About this task: Within this material, how many lines include the word "Typefaces"? Answer with a number and nothing more.
******
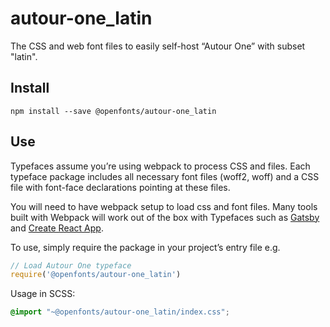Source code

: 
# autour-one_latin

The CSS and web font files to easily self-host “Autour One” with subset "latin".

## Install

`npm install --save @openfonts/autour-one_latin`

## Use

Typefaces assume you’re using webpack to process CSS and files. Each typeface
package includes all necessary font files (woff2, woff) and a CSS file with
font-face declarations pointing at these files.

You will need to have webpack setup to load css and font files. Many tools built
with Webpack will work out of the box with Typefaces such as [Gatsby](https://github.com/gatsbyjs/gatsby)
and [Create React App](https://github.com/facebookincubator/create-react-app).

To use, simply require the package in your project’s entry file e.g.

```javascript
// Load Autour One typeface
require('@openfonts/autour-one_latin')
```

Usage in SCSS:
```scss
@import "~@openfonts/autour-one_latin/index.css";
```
******
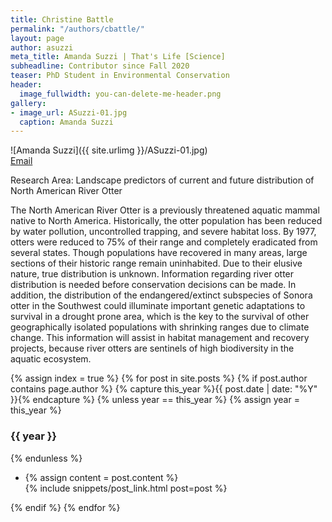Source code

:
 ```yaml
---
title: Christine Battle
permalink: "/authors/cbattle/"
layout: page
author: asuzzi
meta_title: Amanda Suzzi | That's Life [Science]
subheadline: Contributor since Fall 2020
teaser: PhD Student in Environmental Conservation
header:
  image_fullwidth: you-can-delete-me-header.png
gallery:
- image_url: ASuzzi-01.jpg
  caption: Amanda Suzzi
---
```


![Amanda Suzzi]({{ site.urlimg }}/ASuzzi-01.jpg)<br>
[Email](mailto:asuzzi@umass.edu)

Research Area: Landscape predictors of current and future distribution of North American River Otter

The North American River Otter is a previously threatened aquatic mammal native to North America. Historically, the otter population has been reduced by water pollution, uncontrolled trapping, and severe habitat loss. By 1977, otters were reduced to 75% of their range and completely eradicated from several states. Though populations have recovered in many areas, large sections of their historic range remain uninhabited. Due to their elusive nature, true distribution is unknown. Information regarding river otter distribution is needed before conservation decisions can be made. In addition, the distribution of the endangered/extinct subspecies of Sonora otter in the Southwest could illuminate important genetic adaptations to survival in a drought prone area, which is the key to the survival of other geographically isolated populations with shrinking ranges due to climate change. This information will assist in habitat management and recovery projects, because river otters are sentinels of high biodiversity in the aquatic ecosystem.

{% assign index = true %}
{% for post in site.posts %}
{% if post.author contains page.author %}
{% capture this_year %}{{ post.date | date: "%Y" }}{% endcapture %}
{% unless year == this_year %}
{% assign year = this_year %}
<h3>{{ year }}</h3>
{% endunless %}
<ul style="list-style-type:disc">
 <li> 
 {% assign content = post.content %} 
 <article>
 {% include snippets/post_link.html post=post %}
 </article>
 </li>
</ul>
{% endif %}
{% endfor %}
******
Answer to the exercise: 2